Gegen den Beschuldigten ist weder der Verdacht einer Straftat nach § 95 Abs. 2 Nr. 1a und 1b des AufenthG noch einer Straftat nach § 9 FreizügG/EU gegeben. Es besteht eine Strafbarkeitslücke, die auch durch eine analoge Anwendung einer der beiden Vorschriften nicht geschlossen werden kann.

1. Es besteht kein Tatverdacht gegen den Beschuldigten wegen der illegalen Einreise oder des illegalen Aufenthalts nach § 95 Abs. 2 Nr. 1a und 1b AufenthG. Wie das Landgericht in der angefochtenen Entscheidung zutreffend festgestellt hat, ist die Strafvorschrift des § 95 AufenthG auf den Beschuldigten nicht anwendbar. Denn der Beschuldigte ist als niederländischer Staatsangehöriger Bürger eines Mitgliedsstaates der Europäischen Union. Vorschriften des Aufenthaltsgesetzes finden aber auf Unionsbürger gemäß § 1 Abs. 2 Nr. 1 AufenthG nur Anwendung, soweit dies durch Gesetz bestimmt ist. In dem zum 1. Januar 2005 in Kraft getretenen Freizügigkeitsgesetz, welches die Rechtsstellung der Unionsbürger in der Bundesrepublik Deutschland regelt, findet sich keine Norm, die auf die Anwendbarkeit des § 95 Abs. 2 AufenthG auf Unionsbürger verweist.

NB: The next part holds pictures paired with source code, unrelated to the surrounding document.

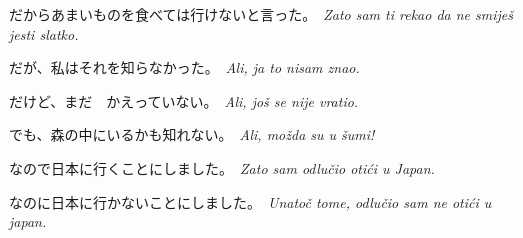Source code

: \documentclass[12pt]{article}
\begin{document}
	だからあまいものを食べては行けないと言った。　\textit{Zato sam ti rekao da ne smiješ jesti slatko.}
	
	だが、私はそれを知らなかった。　\textit{Ali, ja to nisam znao.}
	
	だけど、まだ　かえっていない。　\textit{Ali, još se nije vratio.}\footnotemark[2]
	
	でも、森の中にいるかも知れない。　\textit{Ali, možda su u šumi!}
	
	なので日本に行くことにしました。　\textit{Zato sam odlučio otići u Japan.}
	
	なのに日本に行かないことにしました。　\textit{Unatoč tome, odlučio sam ne otići u japan.}
	
	
\end{document}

Entgegen der vom Amtsgericht vertretenen Auffassung gilt das Freizügigkeitsgesetz gemäß seines § 1 für alle Unionsbürger, unabhängig davon, ob sie die Voraussetzungen für die Freizügigkeitsberechtigung nach den §§ 2 bis 4 FreizügG/EU erfüllen oder nicht (so auch Hess. Verwaltungsgerichtshof, NVwZ 2005, 837). Dies ergibt sich schon aus der eindeutigen Regelung in § 1 FreizügG/EU. Dies folgt des weiteren daraus, dass das Gesetz in seiner Terminologie zwischen den Begriffen "Unionsbürger" und "freizügigkeitsberechtigte Unionsbürger" unterscheidet (vgl. einerseits §§ 1, 7 FreizügG/Eu und andererseits §§ 2, 5 Abs. 1 FreizügG/EU). Dies ergibt aber auch der Umkehrschluss aus § 11 Abs. 2 FreizügG/EU. Danach findet das Aufenthaltsgesetz über die in § 11 Abs. 1 FreizügG/EU ausdrücklich normierten Fälle hinaus nur dann auf Unionsbürger Anwendung, wenn die Ausländerbehörde das Nichtbestehen oder den Verlust des Freizügigkeitsrechtes festgestellt hat und das Freizügigkeitsgesetz keine besonderen Regelungen trifft.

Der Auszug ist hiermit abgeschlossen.